Uber has another partnership with Volvo to use the Swedish automaker's SUVs for its self-driving technology. Following the crash in Tempe, it was revealed that Uber had disabled the automatic emergency braking in the vehicle. Federal investigators determined that had it been engaged, the feature likely would have prevented the crash.

https://www.theverge.com/2018/8/27/17787878/toyota-uber-investment-self-driving-car-research


----------



## goneubering (Aug 17, 2017)

I can’t believe Toyota is this dumb.


----------



## jocker12 (May 11, 2017)

goneubering said:


> I can't believe Toyota is this dumb.


This a media report and is not giving away any details about the deal. Toyota was negotiating with Uber right before the fatal accident happened, but everything went quiet after that. I am convinced they were negotiating for at least 4 to 8 times more money than these $500 million. When you put it this way, you see how SDC unit devalued Uber.

Also, when you see how Toyota wants to slow down because of the technology safety concerns, you see how $500 million mean nothing, at the rate Uber is losing with self driving cars ($200 million every 3 months as reported by The Information), and it only gonna take 7 to 8 months to completely burn that cash.

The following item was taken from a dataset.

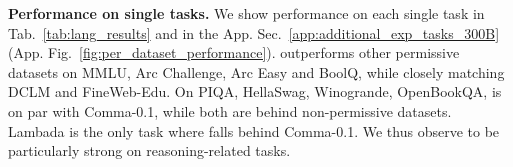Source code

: 




\textbf{Performance on single tasks.} We show performance on each single task in Tab.~\ref{tab:lang_results} and in the App. Sec.~\ref{app:additional_exp_tasks_300B} (App. Fig.~\ref{fig:per_dataset_performance}). \MixtureVitae{} outperforms other permissive datasets on MMLU, Arc Challenge, Arc Easy and BoolQ, while closely matching DCLM and FineWeb-Edu. On PIQA, HellaSwag, Winogrande, OpenBookQA, \MixtureVitae{} is on par with Comma-0.1, while both are behind non-permissive datasets. Lambada is the only task where \MixtureVitae{} falls behind Comma-0.1. We thus observe \MixtureVitae{} to be particularly strong on reasoning-related tasks.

Also, consider that deal with Volvo (potentially selling Uber up to 24.000 cars from 2019 to 2021) already buried.

Toyota is doing very well - "Toyota's plans to spend a record 1.08 trillion yen, or about $10 billion, on R&D this year comes at a time when carmakers worldwide are sharpening their focus on electrification and automation to stay competitive amid rising demand for vehicles powered by cleaner technologies." - https://www.cnbc.com/2018/05/09/toyota-sees-lower-annual-operating-profit-on-higher-yen.html

Spending half a billion dollars on Uber from projected $10 billion (5%) on research and development only, is not that much. I am sure those money ($500 million) are secured with/by Uber assets.

Uber is desperate, and Dara is the firefighter fighting the Uber consuming flames. Go get the popcorn. This is a new episode of "San Francisco Corporate Greed", where the decoy is the self driving cars technology (and few other crazy innovations) and the investors are the mob committed to recover their foolish investments.


----------



## goneubering (Aug 17, 2017)

jocker12 said:


> This a media report and is not giving away any details about the deal. Toyota was negotiating with Uber right before the fatal accident happened, but everything went quiet after that. I am convinced they were negotiating for at least 4 to 8 times more money than these $500 million. When you put it this way, you see how SDC unit devalued Uber.
> 
> Also, when you see how Toyota wants to slow down because of the technology safety concerns, you see how $500 million mean nothing, at the rate Uber is losing with self driving cars ($200 million every 3 months as reported by The Information), and it only gonna take 7 to 8 months to completely burn that cash.
> 
> ...


So you're saying $500,000,000 is chump change for Toyota??!!


----------



## jocker12 (May 11, 2017)

goneubering said:


> So you're saying $500,000,000 is chump change for Toyota??!!


I am sorry if it sounds that way. I look at the context. They have $10 billion available and Uber was begging for financial help.

If I have $100 in my pocket and my kid asks for $5 to get a chocolate bar, I am looking at $95 left in my pocket.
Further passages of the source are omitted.